The League Cup: 1960-1969

As the curtain comes down on the competition's 60th year, we look back at each decade so far...

24 February 2020

Brainchild of Alan Hardaker - the League’s former Secretary - the League Cup was first introduced in 1960/61.

It was described as “a new competition for League Clubs, a new source of entertainment for the fans. The League Cup Final, the People’s Final" and began in spectacular fashion.

Below, we look back on the Finals which took place between 1960 and 1969, with this season's instalment just around the corner.


Peter McParland, winning goalscorer for Aston Villa in first League Cup Final, helped his side overcome a 2-0 first-leg deficit against Rotherham United.

“It was something new and, at the time, we didn’t play much midweek football. It meant we had an extra tournament to play in, and it meant we didn’t train so much!
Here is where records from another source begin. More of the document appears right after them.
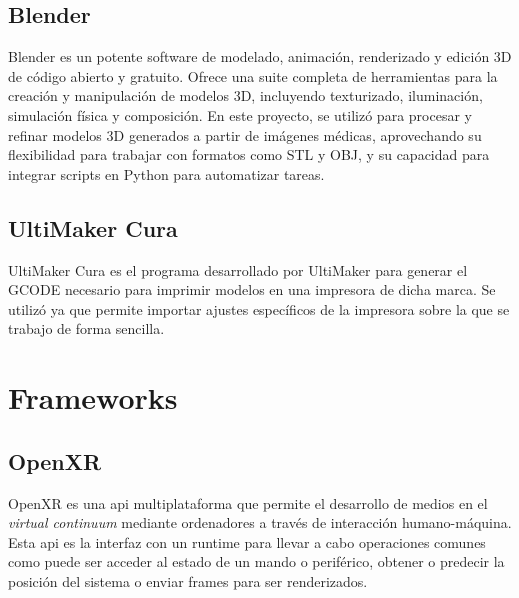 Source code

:     \subsection{Blender}
Blender es un potente software de modelado, animación, renderizado y edición 3D de código abierto y gratuito. Ofrece una suite completa de herramientas para la creación y manipulación de modelos 3D, incluyendo texturizado, iluminación, simulación física y composición. En este proyecto, se utilizó para procesar y refinar modelos 3D generados a partir de imágenes médicas, aprovechando su flexibilidad para trabajar con formatos como STL y OBJ, y su capacidad para integrar scripts en Python para automatizar tareas.
    \subsection{UltiMaker Cura}
UltiMaker Cura es el programa desarrollado por UltiMaker para generar el GCODE necesario para imprimir modelos en una impresora de dicha marca. Se utilizó ya que permite importar ajustes específicos de la impresora sobre la que se trabajo de forma sencilla.
\section{Frameworks}
\subsection{OpenXR}
OpenXR es una \acrfull{api} multiplataforma que permite el desarrollo de medios en el \textit{virtual continuum} mediante ordenadores a través de interacción humano-máquina.
Esta \acrshort{api} es la interfaz con un runtime para llevar a cabo operaciones comunes como puede ser acceder al estado de un mando o periférico, obtener o predecir la posición del sistema o enviar frames para ser renderizados.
“I scored the winner, I can tell you that. If you haven’t got it on tape, I can also tell you that I beat six men and back-heeled it into the net! No, it was a ball that dropped into the six-yard box, and I just hammered it into the back of the net.”
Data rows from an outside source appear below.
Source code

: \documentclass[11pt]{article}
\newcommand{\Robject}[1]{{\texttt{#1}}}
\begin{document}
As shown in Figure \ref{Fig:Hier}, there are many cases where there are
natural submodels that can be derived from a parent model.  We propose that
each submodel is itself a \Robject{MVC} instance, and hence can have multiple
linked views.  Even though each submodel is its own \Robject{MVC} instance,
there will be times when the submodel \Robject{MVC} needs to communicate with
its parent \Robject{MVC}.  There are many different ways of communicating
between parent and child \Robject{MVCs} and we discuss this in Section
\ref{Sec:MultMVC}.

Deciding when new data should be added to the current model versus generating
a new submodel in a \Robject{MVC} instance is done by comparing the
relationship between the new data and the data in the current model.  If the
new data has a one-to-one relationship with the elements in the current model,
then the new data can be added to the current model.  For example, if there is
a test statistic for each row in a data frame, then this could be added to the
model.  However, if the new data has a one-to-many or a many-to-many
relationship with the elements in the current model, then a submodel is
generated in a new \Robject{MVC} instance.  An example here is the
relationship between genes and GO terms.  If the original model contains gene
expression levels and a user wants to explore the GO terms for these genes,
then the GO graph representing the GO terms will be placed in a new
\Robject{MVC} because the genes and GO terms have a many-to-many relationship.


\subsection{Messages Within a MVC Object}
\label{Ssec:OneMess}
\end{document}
The following year, Norwich City hammered Rochdale, the only fourth division side ever to reach the Final. Norwich won with three first-leg goals, and one at home in the second.


This was Birmingham City’s first triumph in the League Cup, and it came against rivals Aston Villa. Two goals from Welsh international Ken Leek at St Andrew’s won them what was their only major trophy in their history until 2011.

1964 and 1965

Leicester City were finalists in each of the next two seasons; Gordon Banks keeping out his future club Stoke City in ’64, before losing to Chelsea in ’65, as Terry Venables scored a penalty.


Bobby Moore and Martin Peters were among the scorers for West Ham United in the year they would become immortalised with England. But, having lost 2-1 at Upton Park, West Bromwich Albion overturned a first-leg deficit in the League Cup Final. This was the last of the ‘home and away’ Finals.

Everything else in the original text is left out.